Top of Data extract
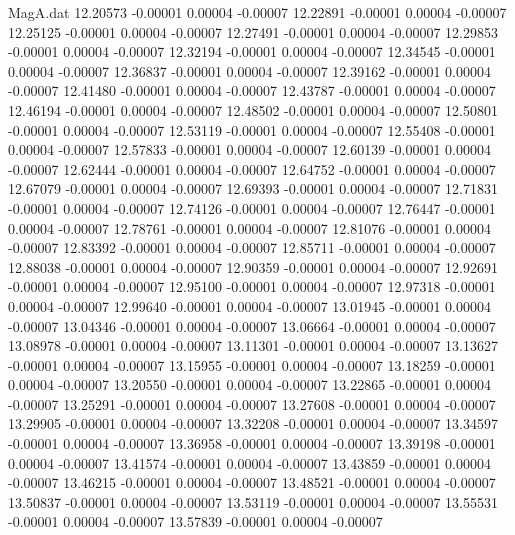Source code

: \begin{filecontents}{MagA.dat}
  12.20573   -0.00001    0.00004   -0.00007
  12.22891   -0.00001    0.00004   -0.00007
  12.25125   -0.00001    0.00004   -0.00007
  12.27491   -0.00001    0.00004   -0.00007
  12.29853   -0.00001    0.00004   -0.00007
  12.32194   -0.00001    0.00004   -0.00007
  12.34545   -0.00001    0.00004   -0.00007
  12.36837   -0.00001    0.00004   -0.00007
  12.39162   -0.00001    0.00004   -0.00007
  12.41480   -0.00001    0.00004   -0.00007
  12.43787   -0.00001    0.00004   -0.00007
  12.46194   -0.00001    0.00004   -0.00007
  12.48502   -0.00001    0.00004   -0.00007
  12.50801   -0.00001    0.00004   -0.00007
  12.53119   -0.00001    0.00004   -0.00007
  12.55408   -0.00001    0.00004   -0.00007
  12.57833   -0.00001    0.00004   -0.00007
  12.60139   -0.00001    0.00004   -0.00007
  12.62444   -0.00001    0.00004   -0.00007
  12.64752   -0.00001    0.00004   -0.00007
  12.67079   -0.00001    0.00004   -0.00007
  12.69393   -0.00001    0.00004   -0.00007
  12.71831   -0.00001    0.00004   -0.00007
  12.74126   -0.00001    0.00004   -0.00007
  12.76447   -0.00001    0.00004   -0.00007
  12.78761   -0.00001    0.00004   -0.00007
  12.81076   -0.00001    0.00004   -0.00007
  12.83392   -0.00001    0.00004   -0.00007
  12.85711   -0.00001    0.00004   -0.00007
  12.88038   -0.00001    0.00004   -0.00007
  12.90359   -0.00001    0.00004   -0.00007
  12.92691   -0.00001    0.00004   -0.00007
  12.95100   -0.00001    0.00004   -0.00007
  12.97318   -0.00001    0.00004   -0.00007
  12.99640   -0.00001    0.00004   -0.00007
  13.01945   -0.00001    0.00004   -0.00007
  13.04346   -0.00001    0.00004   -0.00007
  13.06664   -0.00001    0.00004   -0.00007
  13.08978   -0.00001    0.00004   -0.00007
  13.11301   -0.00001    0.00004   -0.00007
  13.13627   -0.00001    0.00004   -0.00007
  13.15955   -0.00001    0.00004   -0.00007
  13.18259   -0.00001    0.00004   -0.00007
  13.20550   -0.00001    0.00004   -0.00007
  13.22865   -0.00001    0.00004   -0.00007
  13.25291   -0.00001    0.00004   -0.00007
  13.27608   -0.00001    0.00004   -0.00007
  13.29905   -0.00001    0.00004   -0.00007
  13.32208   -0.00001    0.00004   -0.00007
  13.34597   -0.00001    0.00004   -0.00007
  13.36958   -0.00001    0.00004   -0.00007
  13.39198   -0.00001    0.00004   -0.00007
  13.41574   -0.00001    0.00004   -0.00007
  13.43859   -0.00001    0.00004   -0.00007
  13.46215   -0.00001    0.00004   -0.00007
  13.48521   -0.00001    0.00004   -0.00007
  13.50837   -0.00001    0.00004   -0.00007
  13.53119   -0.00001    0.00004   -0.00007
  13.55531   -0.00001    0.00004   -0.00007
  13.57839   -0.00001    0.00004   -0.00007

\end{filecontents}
Bottom of Data extract
How to complete this task:
Look through the records and copy down every line that holds "filecontents".

Written solution:
: \begin{filecontents}{MagA.dat}
\end{filecontents}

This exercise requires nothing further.